The ruling itself (warning: PDF).
From the Introduction:
An artificial intelligence firm downloaded for free millions of copyrighted books in digital form from pirate sites on the internet. The firm also purchased copyrighted books (some overlapping with those acquired from the pirate sites), tore off the bindings, scanned every page, and stored them in digitized, searchable files. All the foregoing was done to amass a central library of “all the books in the world” to retain “forever.” From this central library, the AI firm selected various sets and subsets of digitized books to train various large language models under development to power its AI services. Some of these books were written by plaintiff authors, who now sue for copyright infringement. On summary judgment, the issue is the extent to which any of the uses of the works in question qualify as “fair uses” under Section 107 of the Copyright Act.
From the Conclusion:
With respect to the training copies and the print-to-digital converted copies, this order has drawn all ambiguities and inferences in favor of the opposing side, namely Authors.
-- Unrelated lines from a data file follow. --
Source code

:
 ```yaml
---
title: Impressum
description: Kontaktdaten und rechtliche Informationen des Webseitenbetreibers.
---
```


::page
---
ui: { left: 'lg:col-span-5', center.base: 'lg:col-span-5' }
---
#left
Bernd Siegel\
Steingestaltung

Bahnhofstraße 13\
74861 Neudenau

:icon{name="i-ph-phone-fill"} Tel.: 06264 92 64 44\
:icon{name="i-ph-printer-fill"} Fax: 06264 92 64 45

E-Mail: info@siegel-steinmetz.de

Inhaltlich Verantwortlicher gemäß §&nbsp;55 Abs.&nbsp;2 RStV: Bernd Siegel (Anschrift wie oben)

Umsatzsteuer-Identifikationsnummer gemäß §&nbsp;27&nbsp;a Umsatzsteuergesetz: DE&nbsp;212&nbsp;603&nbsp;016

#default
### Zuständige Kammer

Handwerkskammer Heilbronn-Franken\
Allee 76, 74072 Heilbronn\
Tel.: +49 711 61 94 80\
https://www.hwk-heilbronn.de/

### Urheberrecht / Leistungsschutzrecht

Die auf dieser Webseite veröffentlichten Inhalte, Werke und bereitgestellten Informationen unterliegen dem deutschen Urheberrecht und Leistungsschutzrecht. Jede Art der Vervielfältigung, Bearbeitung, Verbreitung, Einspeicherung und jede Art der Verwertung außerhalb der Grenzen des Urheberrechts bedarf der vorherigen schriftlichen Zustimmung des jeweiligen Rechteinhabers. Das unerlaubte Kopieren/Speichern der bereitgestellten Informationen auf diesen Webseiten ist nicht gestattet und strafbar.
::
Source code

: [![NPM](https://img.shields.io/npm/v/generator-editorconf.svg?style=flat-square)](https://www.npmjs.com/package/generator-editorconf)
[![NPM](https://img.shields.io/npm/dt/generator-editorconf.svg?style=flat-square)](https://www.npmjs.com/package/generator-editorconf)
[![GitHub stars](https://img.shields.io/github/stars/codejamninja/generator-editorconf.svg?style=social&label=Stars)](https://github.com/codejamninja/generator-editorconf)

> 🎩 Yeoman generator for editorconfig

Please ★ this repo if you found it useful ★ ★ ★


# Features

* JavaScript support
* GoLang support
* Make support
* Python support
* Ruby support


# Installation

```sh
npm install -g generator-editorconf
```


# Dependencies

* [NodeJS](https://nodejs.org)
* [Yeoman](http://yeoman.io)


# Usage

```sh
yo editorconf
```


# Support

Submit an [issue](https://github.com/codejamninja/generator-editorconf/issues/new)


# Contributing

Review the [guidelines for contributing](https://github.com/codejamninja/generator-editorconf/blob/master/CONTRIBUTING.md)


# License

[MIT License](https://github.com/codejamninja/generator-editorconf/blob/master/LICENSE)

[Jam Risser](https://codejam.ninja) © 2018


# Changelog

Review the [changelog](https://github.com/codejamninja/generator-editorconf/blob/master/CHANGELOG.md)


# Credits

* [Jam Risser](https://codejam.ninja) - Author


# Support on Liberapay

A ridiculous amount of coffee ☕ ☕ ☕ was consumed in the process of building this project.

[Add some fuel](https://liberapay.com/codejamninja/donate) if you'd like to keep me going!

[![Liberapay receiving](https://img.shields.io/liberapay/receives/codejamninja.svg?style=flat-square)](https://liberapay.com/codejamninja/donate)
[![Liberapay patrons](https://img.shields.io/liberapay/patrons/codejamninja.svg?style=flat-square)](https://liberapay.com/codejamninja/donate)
With respect to the pirated copies, this order has also accepted the Authors’ version of the facts. Authors did not move for summary judgment but if they had, then we would have been obligated to accept all reasonable views given the evidence in defendant’s favor instead.
This order grants summary judgment for Anthropic that the training use was a fair use. And, it grants that the print-to-digital format change was a fair use for a different reason. But it denies summary judgment for Anthropic that the pirated library copies must be treated as training copies.
We will have a trial on the pirated copies used to create Anthropic’s central library and the resulting damages, actual or statutory (including for willfulness). That Anthropic later bought a copy of a book it earlier stole off the internet will not absolve it of liability for the theft but it may affect the extent of statutory damages. Nothing is foreclosed as to any other copies flowing from library copies for uses other than for training LLMs.